___ RECORDS FOR THE EXERCISE ___

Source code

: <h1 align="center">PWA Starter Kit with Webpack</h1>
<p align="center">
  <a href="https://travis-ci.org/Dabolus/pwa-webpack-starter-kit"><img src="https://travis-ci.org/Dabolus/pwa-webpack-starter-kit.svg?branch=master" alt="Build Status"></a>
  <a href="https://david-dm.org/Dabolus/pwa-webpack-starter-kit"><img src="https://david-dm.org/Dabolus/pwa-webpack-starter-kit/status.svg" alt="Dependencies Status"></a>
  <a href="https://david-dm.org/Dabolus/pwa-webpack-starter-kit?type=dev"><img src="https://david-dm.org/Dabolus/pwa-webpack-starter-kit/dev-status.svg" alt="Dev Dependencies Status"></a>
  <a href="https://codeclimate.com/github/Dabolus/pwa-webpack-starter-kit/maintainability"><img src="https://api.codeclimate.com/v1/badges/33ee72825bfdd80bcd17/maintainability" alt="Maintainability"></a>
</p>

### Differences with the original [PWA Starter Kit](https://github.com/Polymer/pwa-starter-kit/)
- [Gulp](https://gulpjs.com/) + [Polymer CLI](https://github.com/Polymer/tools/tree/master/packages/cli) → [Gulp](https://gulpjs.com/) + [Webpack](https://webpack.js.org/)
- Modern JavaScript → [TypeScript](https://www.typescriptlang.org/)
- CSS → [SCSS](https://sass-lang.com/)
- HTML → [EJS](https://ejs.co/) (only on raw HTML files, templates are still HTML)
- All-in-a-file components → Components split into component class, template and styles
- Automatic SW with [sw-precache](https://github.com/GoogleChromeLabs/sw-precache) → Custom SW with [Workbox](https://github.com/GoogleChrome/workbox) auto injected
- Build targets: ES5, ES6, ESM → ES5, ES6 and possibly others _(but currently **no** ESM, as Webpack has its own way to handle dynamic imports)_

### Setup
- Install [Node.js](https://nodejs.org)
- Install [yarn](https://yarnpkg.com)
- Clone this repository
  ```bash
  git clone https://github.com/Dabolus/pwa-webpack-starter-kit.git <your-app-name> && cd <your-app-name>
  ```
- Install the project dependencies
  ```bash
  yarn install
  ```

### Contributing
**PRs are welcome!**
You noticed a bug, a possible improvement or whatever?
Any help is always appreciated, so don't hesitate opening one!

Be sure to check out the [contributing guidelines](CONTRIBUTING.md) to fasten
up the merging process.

___

WHAT TO WORK ON
Copy out each line of the data that has the word "Build" in it.

TASK SOLUTION
  <a href="https://travis-ci.org/Dabolus/pwa-webpack-starter-kit"><img src="https://travis-ci.org/Dabolus/pwa-webpack-starter-kit.svg?branch=master" alt="Build Status"></a>
- Build targets: ES5, ES6, ESM → ES5, ES6 and possibly others _(but currently **no** ESM, as Webpack has its own way to handle dynamic imports)_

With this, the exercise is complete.